Bu bayanı bir süredir dikkatle izlemeye çalışıyorum. Sen de herkesle takışıyorsun kardeşim dersiniz diye durumunu ele almak konusunda kendimi zaptediyordum
Ama hayır
Daha fazla dayanamayacağım; işte yazıyorum!
Hanımefendiyi ilk kez Mecliste bir resepsiyonda gördük.
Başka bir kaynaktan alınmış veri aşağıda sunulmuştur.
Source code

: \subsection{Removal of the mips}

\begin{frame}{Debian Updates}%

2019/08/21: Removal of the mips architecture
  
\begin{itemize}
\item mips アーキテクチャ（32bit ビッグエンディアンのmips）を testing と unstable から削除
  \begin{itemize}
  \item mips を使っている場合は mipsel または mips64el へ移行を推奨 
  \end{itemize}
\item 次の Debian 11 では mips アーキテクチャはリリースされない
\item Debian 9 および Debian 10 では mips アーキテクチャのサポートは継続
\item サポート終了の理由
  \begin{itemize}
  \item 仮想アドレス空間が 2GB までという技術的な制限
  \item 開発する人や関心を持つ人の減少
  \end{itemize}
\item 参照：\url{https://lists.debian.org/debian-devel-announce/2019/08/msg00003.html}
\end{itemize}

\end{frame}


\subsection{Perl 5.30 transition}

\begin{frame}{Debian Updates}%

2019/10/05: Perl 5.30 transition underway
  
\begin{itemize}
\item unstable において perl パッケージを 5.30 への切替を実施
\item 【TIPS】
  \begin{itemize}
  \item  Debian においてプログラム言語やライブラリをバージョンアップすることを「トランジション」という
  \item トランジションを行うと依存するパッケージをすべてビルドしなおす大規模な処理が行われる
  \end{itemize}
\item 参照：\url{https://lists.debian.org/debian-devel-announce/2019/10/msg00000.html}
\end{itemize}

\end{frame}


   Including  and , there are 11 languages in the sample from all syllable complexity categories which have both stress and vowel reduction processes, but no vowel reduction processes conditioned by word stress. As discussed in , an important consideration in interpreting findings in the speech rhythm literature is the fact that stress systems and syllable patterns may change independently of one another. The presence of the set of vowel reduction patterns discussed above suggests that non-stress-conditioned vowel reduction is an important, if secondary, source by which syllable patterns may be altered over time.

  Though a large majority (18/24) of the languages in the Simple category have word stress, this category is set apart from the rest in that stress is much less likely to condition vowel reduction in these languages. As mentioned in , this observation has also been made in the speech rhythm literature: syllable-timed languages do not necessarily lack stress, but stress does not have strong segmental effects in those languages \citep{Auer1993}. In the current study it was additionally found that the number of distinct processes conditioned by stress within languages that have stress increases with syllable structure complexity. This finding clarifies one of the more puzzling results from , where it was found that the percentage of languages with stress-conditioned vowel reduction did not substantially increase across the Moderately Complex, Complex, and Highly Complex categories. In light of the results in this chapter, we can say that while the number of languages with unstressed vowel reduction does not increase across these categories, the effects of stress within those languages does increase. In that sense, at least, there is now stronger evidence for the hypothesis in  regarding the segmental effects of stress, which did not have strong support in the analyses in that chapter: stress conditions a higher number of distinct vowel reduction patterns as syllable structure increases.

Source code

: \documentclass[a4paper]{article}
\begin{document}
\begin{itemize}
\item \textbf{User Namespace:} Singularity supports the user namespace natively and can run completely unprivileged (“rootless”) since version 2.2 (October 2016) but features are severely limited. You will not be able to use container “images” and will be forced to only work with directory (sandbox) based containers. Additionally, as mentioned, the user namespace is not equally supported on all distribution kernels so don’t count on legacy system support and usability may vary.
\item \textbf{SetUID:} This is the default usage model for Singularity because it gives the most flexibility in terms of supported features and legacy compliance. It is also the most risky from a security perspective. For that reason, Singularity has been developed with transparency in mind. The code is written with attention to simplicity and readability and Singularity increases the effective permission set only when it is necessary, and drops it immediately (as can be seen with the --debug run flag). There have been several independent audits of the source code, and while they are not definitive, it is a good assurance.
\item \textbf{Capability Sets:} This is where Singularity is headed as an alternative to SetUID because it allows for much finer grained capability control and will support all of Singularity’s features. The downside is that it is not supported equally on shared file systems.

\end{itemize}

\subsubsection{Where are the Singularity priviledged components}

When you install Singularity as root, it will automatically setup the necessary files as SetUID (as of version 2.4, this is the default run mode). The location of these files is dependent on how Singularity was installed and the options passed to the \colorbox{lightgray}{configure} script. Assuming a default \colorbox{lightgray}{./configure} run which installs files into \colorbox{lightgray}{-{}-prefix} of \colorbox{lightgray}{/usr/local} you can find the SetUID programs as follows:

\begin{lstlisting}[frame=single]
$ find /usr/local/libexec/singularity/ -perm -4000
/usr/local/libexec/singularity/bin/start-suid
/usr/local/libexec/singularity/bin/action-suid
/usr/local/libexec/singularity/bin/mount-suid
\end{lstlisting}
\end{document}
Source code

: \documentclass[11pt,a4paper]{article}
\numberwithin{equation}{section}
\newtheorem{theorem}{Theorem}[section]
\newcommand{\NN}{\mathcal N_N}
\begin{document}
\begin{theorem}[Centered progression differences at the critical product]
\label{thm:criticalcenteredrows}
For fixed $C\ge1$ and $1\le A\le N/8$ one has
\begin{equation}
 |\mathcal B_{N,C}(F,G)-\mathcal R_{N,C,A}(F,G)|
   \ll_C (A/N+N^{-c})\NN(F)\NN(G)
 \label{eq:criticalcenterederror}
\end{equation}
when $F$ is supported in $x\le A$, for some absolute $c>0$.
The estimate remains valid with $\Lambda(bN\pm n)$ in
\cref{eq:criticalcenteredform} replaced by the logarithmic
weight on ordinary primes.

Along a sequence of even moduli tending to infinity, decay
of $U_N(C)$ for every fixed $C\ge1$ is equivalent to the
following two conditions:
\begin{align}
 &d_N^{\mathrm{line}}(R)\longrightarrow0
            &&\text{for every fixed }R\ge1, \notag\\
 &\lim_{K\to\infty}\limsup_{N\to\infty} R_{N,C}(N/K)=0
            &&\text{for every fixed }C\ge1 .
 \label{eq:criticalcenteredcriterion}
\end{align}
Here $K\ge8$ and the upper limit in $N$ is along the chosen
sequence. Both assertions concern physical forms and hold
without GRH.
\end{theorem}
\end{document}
Suudi Krallığı Büyükelçisi ile Başbakan Erdoğan arasında tercümanlık yapmaya kalkıştı. Oysa kendisinden böyle bir şey talep eden olmamıştı. Bu orta yaşlı, banka müdiresi kılıklı bayanın, Anayasa Mahkemesi Başkanvekili Ali Feyyaz Osman Paksütün refikaları olduğu anlaşılınca olay birden bire derinlik kazandı..
(Derinlik kelimesini bugünlerde pek moda olduğu için kullandım; aslında önem kazandı demek daha uygun olurdu..)
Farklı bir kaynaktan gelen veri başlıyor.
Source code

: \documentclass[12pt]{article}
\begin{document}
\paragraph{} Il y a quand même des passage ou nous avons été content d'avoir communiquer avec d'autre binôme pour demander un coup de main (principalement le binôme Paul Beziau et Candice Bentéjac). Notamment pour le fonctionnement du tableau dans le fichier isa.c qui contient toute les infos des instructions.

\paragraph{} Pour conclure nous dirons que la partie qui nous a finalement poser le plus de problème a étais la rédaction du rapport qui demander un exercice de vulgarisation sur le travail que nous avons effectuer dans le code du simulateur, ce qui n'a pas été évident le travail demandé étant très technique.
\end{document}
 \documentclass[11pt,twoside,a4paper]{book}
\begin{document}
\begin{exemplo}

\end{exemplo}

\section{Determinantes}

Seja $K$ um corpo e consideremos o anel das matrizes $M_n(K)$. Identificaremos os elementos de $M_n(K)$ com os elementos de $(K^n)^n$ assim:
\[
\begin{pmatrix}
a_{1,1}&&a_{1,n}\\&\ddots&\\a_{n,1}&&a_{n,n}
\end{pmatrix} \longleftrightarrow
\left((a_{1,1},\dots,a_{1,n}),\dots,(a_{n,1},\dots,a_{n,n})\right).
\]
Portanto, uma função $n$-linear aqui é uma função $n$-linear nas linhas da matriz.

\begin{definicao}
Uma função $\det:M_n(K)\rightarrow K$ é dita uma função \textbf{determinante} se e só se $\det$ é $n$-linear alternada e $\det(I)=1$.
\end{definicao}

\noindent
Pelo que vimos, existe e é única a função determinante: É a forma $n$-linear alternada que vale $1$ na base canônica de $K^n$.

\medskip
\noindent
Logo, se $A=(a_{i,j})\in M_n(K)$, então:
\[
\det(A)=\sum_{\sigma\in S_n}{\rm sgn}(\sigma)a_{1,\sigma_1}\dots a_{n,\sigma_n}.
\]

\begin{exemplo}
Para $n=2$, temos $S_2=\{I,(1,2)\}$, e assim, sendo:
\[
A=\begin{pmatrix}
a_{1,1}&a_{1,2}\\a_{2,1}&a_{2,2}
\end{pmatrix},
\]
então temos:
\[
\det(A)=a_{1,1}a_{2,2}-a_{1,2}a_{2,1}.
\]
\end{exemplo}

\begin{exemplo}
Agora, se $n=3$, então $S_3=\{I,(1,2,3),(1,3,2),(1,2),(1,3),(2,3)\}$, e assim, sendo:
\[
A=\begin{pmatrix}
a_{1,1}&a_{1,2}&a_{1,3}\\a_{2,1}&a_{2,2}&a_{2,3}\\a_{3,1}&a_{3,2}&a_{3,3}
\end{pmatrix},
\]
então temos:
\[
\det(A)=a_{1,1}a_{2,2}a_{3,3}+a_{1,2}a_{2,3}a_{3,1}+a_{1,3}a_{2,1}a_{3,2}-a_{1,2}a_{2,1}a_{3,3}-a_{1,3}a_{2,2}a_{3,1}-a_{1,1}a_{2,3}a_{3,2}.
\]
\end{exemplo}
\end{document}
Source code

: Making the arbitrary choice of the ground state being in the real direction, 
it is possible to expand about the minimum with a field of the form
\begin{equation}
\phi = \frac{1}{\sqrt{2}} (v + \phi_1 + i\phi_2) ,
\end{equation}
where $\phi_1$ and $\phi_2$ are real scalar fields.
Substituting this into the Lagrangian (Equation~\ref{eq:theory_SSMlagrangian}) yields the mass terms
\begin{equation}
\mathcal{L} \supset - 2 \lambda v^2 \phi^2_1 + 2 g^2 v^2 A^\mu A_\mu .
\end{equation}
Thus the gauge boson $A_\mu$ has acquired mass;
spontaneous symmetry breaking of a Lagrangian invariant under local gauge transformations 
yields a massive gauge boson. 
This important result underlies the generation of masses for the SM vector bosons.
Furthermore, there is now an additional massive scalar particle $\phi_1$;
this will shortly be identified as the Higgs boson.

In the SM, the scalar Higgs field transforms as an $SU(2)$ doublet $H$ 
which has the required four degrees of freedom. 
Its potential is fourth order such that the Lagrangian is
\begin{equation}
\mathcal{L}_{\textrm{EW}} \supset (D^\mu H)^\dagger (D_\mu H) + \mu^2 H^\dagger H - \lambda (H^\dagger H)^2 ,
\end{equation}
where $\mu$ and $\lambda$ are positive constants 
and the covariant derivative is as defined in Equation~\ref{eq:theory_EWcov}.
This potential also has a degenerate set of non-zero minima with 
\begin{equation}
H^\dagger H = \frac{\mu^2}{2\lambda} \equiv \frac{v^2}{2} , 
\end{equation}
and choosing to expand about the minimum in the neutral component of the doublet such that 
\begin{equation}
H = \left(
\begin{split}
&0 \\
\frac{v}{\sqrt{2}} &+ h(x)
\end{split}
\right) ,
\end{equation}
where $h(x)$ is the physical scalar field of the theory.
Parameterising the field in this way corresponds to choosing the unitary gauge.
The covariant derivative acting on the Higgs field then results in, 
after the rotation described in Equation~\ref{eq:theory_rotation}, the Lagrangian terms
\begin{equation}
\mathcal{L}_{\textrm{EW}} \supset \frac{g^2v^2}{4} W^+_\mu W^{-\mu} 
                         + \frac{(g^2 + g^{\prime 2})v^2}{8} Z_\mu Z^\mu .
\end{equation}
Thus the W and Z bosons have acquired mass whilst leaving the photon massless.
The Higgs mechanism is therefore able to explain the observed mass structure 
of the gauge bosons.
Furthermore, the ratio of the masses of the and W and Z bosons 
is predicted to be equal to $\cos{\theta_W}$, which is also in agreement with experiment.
Televizyonlara çıkış o çıkış!
Hanımefendiyi bu tutkusundan alıkoymak bir daha kâbil olmadı. Anayasa Mahkemesinin AKP davasında nasıl bir karar vereceğine ilişkin yazılan neredeyse bütün haberlerde hanımefendi ne yaptı etti, bir köşeye fotoğrafını koydurmayı başardı..
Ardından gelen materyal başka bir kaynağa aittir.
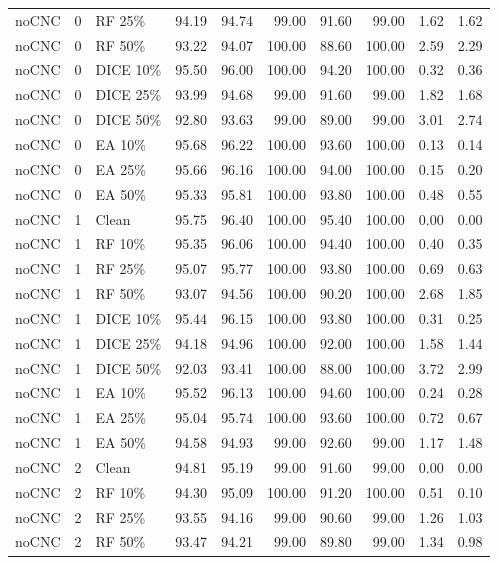 {\begin{longtable}{rllrrrrrrr}
noCNC & 0 & RF 25\% & 94.19 & 94.74 & 99.00 & 91.60 & 99.00 & 1.62 & 1.62 \\
noCNC & 0 & RF 50\% & 93.22 & 94.07 & 100.00 & 88.60 & 100.00 & 2.59 & 2.29 \\
noCNC & 0 & DICE 10\% & 95.50 & 96.00 & 100.00 & 94.20 & 100.00 & 0.32 & 0.36 \\
noCNC & 0 & DICE 25\% & 93.99 & 94.68 & 99.00 & 91.60 & 99.00 & 1.82 & 1.68 \\
noCNC & 0 & DICE 50\% & 92.80 & 93.63 & 99.00 & 89.00 & 99.00 & 3.01 & 2.74 \\
noCNC & 0 & EA 10\% & 95.68 & 96.22 & 100.00 & 93.60 & 100.00 & 0.13 & 0.14 \\
noCNC & 0 & EA 25\% & 95.66 & 96.16 & 100.00 & 94.00 & 100.00 & 0.15 & 0.20 \\
noCNC & 0 & EA 50\% & 95.33 & 95.81 & 100.00 & 93.80 & 100.00 & 0.48 & 0.55 \\
noCNC & 1 & Clean & 95.75 & 96.40 & 100.00 & 95.40 & 100.00 & 0.00 & 0.00 \\
noCNC & 1 & RF 10\% & 95.35 & 96.06 & 100.00 & 94.40 & 100.00 & 0.40 & 0.35 \\
noCNC & 1 & RF 25\% & 95.07 & 95.77 & 100.00 & 93.80 & 100.00 & 0.69 & 0.63 \\
noCNC & 1 & RF 50\% & 93.07 & 94.56 & 100.00 & 90.20 & 100.00 & 2.68 & 1.85 \\
noCNC & 1 & DICE 10\% & 95.44 & 96.15 & 100.00 & 93.80 & 100.00 & 0.31 & 0.25 \\
noCNC & 1 & DICE 25\% & 94.18 & 94.96 & 100.00 & 92.00 & 100.00 & 1.58 & 1.44 \\
noCNC & 1 & DICE 50\% & 92.03 & 93.41 & 100.00 & 88.00 & 100.00 & 3.72 & 2.99 \\
noCNC & 1 & EA 10\% & 95.52 & 96.13 & 100.00 & 94.60 & 100.00 & 0.24 & 0.28 \\
noCNC & 1 & EA 25\% & 95.04 & 95.74 & 100.00 & 93.60 & 100.00 & 0.72 & 0.67 \\
noCNC & 1 & EA 50\% & 94.58 & 94.93 & 99.00 & 92.60 & 99.00 & 1.17 & 1.48 \\
noCNC & 2 & Clean & 94.81 & 95.19 & 99.00 & 91.60 & 99.00 & 0.00 & 0.00 \\
noCNC & 2 & RF 10\% & 94.30 & 95.09 & 100.00 & 91.20 & 100.00 & 0.51 & 0.10 \\
noCNC & 2 & RF 25\% & 93.55 & 94.16 & 99.00 & 90.60 & 99.00 & 1.26 & 1.03 \\
noCNC & 2 & RF 50\% & 93.47 & 94.21 & 99.00 & 89.80 & 99.00 & 1.34 & 0.98 \\

\end{longtable}}
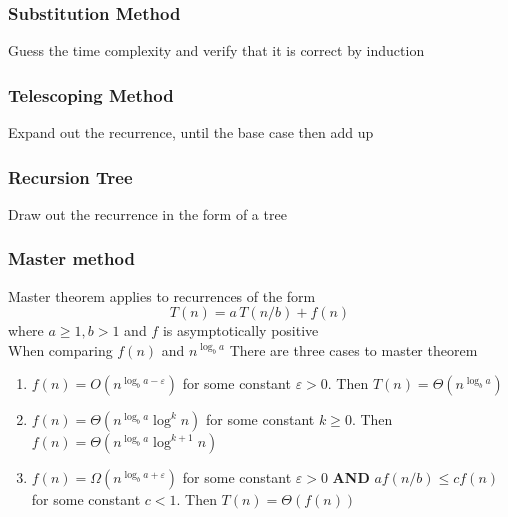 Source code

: \documentclass{article}
\begin{document}
\begin{multicols*}{4}
\subsubsection{Substitution Method}
Guess the time complexity and verify that it is correct by induction
\subsubsection{Telescoping Method}
Expand out the recurrence, until the base case then add up
\subsubsection{Recursion Tree}
Draw out the recurrence in the form of a tree
\subsubsection{Master method}
Master theorem applies to recurrences of the form
$$T(n)=a\,T(n/b)+f(n)$$
where $a\geq1, b>1$ and $f$ is asymptotically positive\\
When comparing $f(n)$ and $n^{\log_b a}$
There are three cases to master theorem
\begin{enumerate}
\item $f(n)=O(n^{\log_b a-\varepsilon})$ for some constant $\varepsilon>0$. Then $T(n)=\Theta(n^{\log_b a})$
\item $f(n)=\Theta(n^{\log_b a}\log^k n)$ for some constant $k\geq 0$. Then $f(n)=\Theta(n^{\log_b a}\log^{k+1} n)$
\item $f(n)=\Omega(n^{\log_b a+\varepsilon})$ for some constant $\varepsilon>0$ \textbf{AND} $af(n/b)\leq cf(n)$ for some constant $c<1$. Then $T(n)=\Theta(f(n))$
\end{enumerate}


\end{multicols*}
\end{document}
Derken, Ali Feyyaz Osman Paksüt -ve tabii yanında Feryal Hanım olmak üzere- Kavaklıdere Klübüne giderken, polis arabası olduğunu tahmin ettiği bir aracın kendisini izlediğinden kuşkulanıp ortalığı birbirine kattı
Bu olayın, (ortalığı birbirine katma olayının) azmettiricisi de Hanımefendi çıktı!
Çünkü Ali Feyyaz Osman Bey, normal şartlarda olay adam olmayı pek seven birine benzemiyor. Hanımın aşırılıklarından da bir miktar utanıyor gibi ama; evde sözünün pek geçmediği anlaşılıyor
Daha açık ifade edecek olursak; efkâr-ı umumiyede, koskoca Anayasa Mahkemesi Reisvekilinin kılıbık olduğuna dair bir kanaat mevcut
O da benim gibi AKPnin kapatılmasına şiddetle taraftar ve de bu görüşünü ima etmekten hiç kaçınmadı. Bir ara kendisine Açık İstihbaratta yazarlık teklif etmeyi bile düşünmedim değil(!)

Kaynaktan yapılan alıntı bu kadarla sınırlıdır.